Computer-Aided Protein Visualization Lab
Knowing the three-dimensional structure of a protein can be a very powerful tool for biologists. Much can be learned about enzyme function, interaction of molecules in your immune system, the appearance of the surface of viruses, and the interaction of ligands and receptors.
One particularly key area of current research is the design of drugs against specific protein targets. Scientists may look for drugs to block the activity of an enzyme of an attacking bacteria, protist or virus. After first finding an enzyme that is slightly different between humans and the invading species, the scientists can then use computers to look at the enzyme and try to fit tens of thousands of compounds into the enzyme in such a way as to block its activity; most commonly this involves plugging the active site of the invading species enzyme selectively. Using computers to analyze this problem can speed up the screening of 50,000 potential drugs from many years down to one week! Once a few compounds with potential are approved by the computer, the scientist can look to chemically modify those compounds to make them even better and then try them out in drug trials against the enzyme in test tubes, and eventually in drug trials in animals and humans.
First some background: (make sure that you understand the underlined words)
Proteins are synthesized on ribosomes by linking together many amino acids into a long chain. If you could observe a protein as it is made, it would look like a string of pearls (amino acids) feeding out the end of the ribosome as it floats in the cytoplasm of the cell Video of Translation (DNALC). This structure is called the primary structure (or 1° structure) and refers to the sequence of amino acids of the protein. After protein synthesis has started, two choices are possible:
(1) if the protein is destined to be secreted or to reside in an organelle of the secretory pathway, the first twenty or so amino acids will comprise a signal sequence. These act to direct the ribosome to the endoplasmic reticulum (ER) where the protein will be fed through a channel in the membrane into the interior of the ER. Once inside the ER, the protein will fold and receive sugar modifications called glycosylations.

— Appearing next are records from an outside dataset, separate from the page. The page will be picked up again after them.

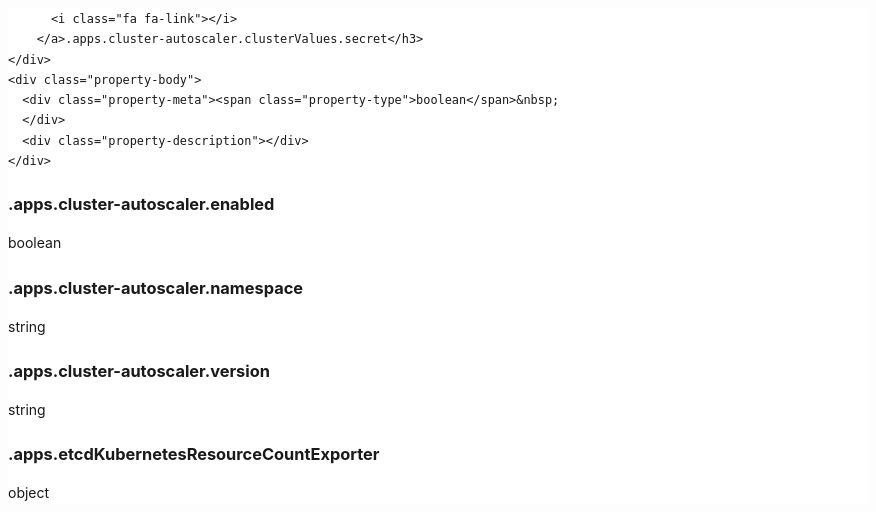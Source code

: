           <i class="fa fa-link"></i>
        </a>.apps.cluster-autoscaler.clusterValues.secret</h3>
    </div>
    <div class="property-body">
      <div class="property-meta"><span class="property-type">boolean</span>&nbsp;
      </div>
      <div class="property-description"></div>
    </div>
  </div>
  <div class="property depth-0">
    <div class="property-header">
      <h3 class="property-path headline-with-link">
        <a class="header-link" href="#apps-cluster-autoscaler-enabled">
          <i class="fa fa-link"></i>
        </a>.apps.cluster-autoscaler.enabled</h3>
    </div>
    <div class="property-body">
      <div class="property-meta"><span class="property-type">boolean</span>&nbsp;
      </div>
      <div class="property-description"></div>
    </div>
  </div>
  <div class="property depth-0">
    <div class="property-header">
      <h3 class="property-path headline-with-link">
        <a class="header-link" href="#apps-cluster-autoscaler-namespace">
          <i class="fa fa-link"></i>
        </a>.apps.cluster-autoscaler.namespace</h3>
    </div>
    <div class="property-body">
      <div class="property-meta"><span class="property-type">string</span>&nbsp;
      </div>
      <div class="property-description"></div>
    </div>
  </div>
  <div class="property depth-0">
    <div class="property-header">
      <h3 class="property-path headline-with-link">
        <a class="header-link" href="#apps-cluster-autoscaler-version">
          <i class="fa fa-link"></i>
        </a>.apps.cluster-autoscaler.version</h3>
    </div>
    <div class="property-body">
      <div class="property-meta"><span class="property-type">string</span>&nbsp;
      </div>
      <div class="property-description"></div>
    </div>
  </div>
  <div class="property depth-0">
    <div class="property-header">
      <h3 class="property-path headline-with-link">
        <a class="header-link" href="#apps-etcdKubernetesResourceCountExporter">
          <i class="fa fa-link"></i>
        </a>.apps.etcdKubernetesResourceCountExporter</h3>
    </div>
    <div class="property-body">
      <div class="property-meta"><span class="property-type">object</span>&nbsp;
      </div>
      <div class="property-description"></div>
    </div>
  </div>
  <div class="property depth-0">
    <div class="property-header">
      <h3 class="property-path headline-with-link">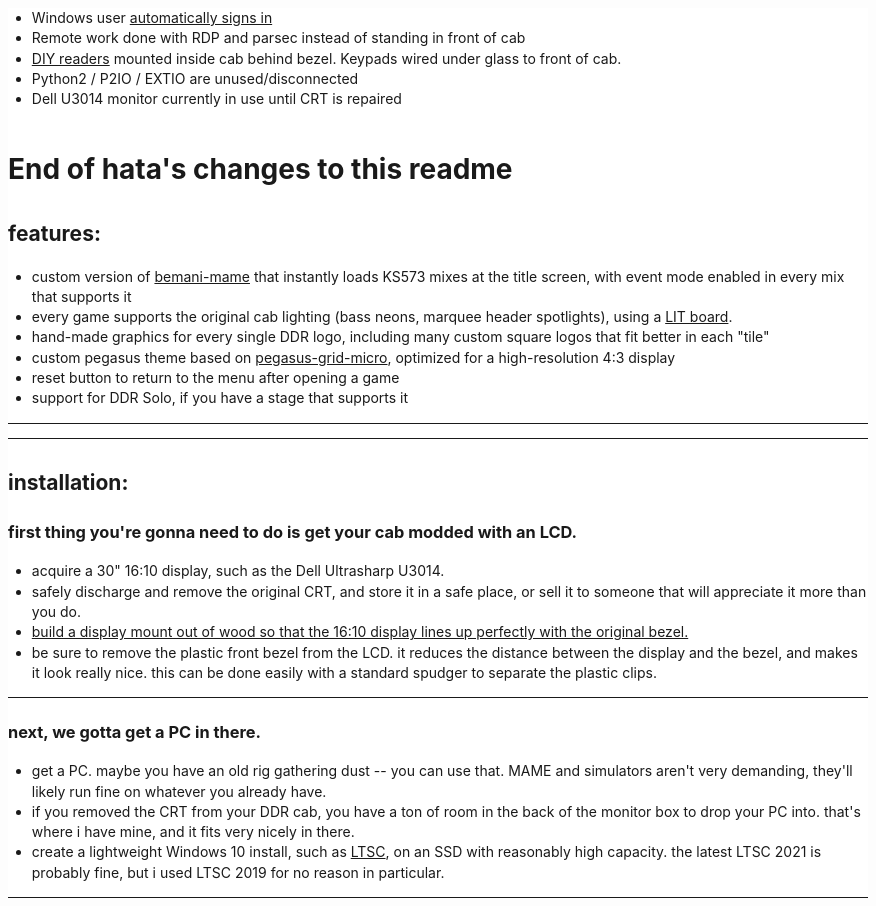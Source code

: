 - Windows user [automatically signs in](https://learn.microsoft.com/en-us/troubleshoot/windows-server/user-profiles-and-logon/turn-on-automatic-logon)
- Remote work done with RDP and parsec instead of standing in front of cab
- [DIY readers](https://github.com/CrazyRedMachine/PN5180-cardio) mounted inside cab behind bezel. Keypads wired under glass to front of cab.
- Python2 / P2IO / EXTIO are unused/disconnected
- Dell U3014 monitor currently in use until CRT is repaired

# End of hata's changes to this readme
## features:

- custom version of [bemani-mame](https://github.com/987123879113/mame/wiki) that instantly loads KS573 mixes at the title screen, with event mode enabled in every mix that supports it
- every game supports the original cab lighting (bass neons, marquee header spotlights), using a [LIT board](https://dinsfire.com/projects/lit-board/).
- hand-made graphics for every single DDR logo, including many custom square logos that fit better in each "tile"
- custom pegasus theme based on [pegasus-grid-micro](https://github.com/mmatyas/pegasus-theme-grid-micro), optimized for a high-resolution 4:3 display
- reset button to return to the menu after opening a game
- support for DDR Solo, if you have a stage that supports it

---
---

## installation:

### first thing you're gonna need to do is get your cab modded with an LCD.
- acquire a 30" 16:10 display, such as the Dell Ultrasharp U3014.
- safely discharge and remove the original CRT, and store it in a safe place, or sell it to someone that will appreciate it more than you do.
- [build a display mount out of wood so that the 16:10 display lines up perfectly with the original bezel.](https://user-images.githubusercontent.com/72628412/178120376-47b18732-93ec-43bb-a496-6dd16dea765b.jpg)
- be sure to remove the plastic front bezel from the LCD. it reduces the distance between the display and the bezel, and makes it look really nice. this can be done easily with a standard spudger to separate the plastic clips.

---

### next, we gotta get a PC in there.
- get a PC. maybe you have an old rig gathering dust -- you can use that. MAME and simulators aren't very demanding, they'll likely run fine on whatever you already have.
- if you removed the CRT from your DDR cab, you have a ton of room in the back of the monitor box to drop your PC into. that's where i have mine, and it fits very nicely in there.
- create a lightweight Windows 10 install, such as [LTSC](https://docs.microsoft.com/en-us/windows/whats-new/ltsc/), on an SSD with reasonably high capacity. the latest LTSC 2021 is probably fine, but i used LTSC 2019 for no reason in particular.

---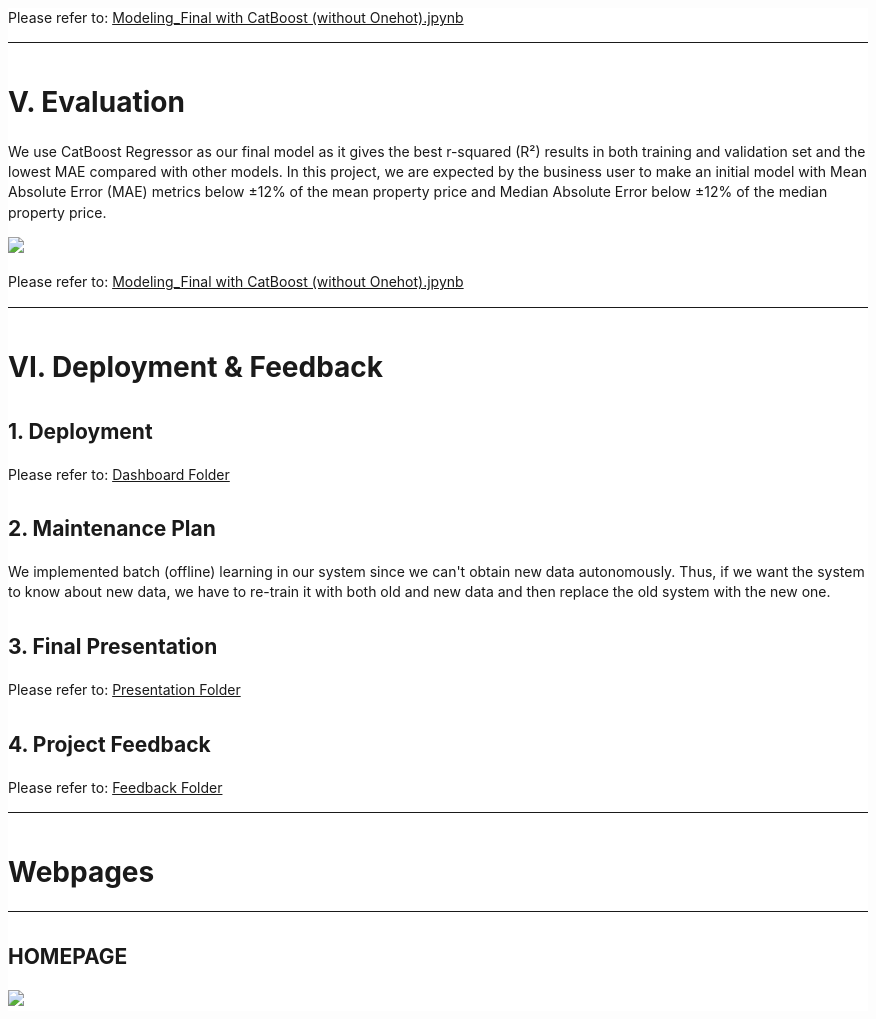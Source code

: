 Please refer to: <a href='https://github.com/ls-cy/Purwadhika-JCDS-Final-Project/blob/main/Jupyter%20Notebook/Modeling_Final%20with%20CatBoost%20(without%20Onehot).ipynb'>Modeling_Final with CatBoost (without Onehot).jpynb</a>

---
  
# V. Evaluation

We use CatBoost Regressor as our final model as it gives the best r-squared (R²) results in both training and validation set and the lowest MAE compared with other models.
In this project, we are expected by the business user to make an initial model with Mean Absolute Error (MAE) metrics below ±12% of the mean property price and Median Absolute Error below ±12% of the median property price.


<p float="center ">
<img src="https://github.com/ls-cy/Purwadhika-JCDS-Final-Project/blob/main/Model/Model.png" width="500" />
  
Please refer to: <a href='https://github.com/ls-cy/Purwadhika-JCDS-Final-Project/blob/main/Jupyter%20Notebook/Modeling_Final%20with%20CatBoost%20(without%20Onehot).ipynb'>Modeling_Final with CatBoost (without Onehot).jpynb</a>

---
  
# VI. Deployment & Feedback

## 1. Deployment

Please refer to: <a href='https://github.com/ls-cy/Purwadhika-JCDS-Final-Project/tree/main/Dashboard'>Dashboard Folder</a>

## 2. Maintenance Plan

We implemented batch (offline) learning in our system since we can't obtain new data autonomously. Thus, if we want the system to know about new data, we have to re-train it with both old and new data and then replace the old system with the new one.


## 3. Final Presentation
Please refer to: <a href='https://github.com/ls-cy/Purwadhika-JCDS-Final-Project/tree/main/Presentation'>Presentation Folder</a>


## 4. Project Feedback
Please refer to: <a href='https://github.com/ls-cy/Purwadhika-JCDS-Final-Project/tree/main/Feedback'>Feedback Folder</a>

---
# Webpages
---
HOMEPAGE
---
![](https://github.com/ls-cy/Purwadhika-JCDS-Final-Project/blob/main/Presentation/Webpage%20Screenshots/01-home.png)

(2) if the protein is destined to remain in the cytoplasm or move to the mitochondria or nucleus, the ribosome will remain free in the cytoplasm. The protein would then be folded as it emerges from the ribosome.
Protein folding:
The most important rule about protein structure is that it is determined by the primary sequence of the protein. Protein folding is a complicated multi-step process. The first step results in the secondary structure (or 2o structure) of the protein. Secondary structures come in two flavors: alpha helices and beta sheets (or beta-pleated sheets). Alpha helices are spiral staircase structures (see structure 1 below), and beta-pleated sheets are flat regions where the amino acids run back and forth next to each other in long ribbons (see structure 2 below). These two structures form spontaneously based on the shape/hydrophobicity/charges of the amino acids and are held together by hydrogen bonds. The protein will now look like a string of pearls with twists or zig-zags at intervals along its length.
1.
2.
The second step of protein folding results in the tertiary structure (or 3° structure). Tertiary structure gives the protein an overall three-dimensional structure. The tertiary structure of a protein is determined by a combination of factors including hydrogen bonds, ionic bonds (between positively and negatively charged amino acids), covalent disulfide bonds (between cysteine residues), and Van der Waals interactions. Tertiary structure can also be affected by repulsive forces between similarly charged amino acids, as well as hydrophobic and hydrophilic interactions with a solvent (commonly water). At a distance many proteins form what look to be large globs at this point, and it is only upon more careful and close up inspection that one can see the true uniqueness of the shape.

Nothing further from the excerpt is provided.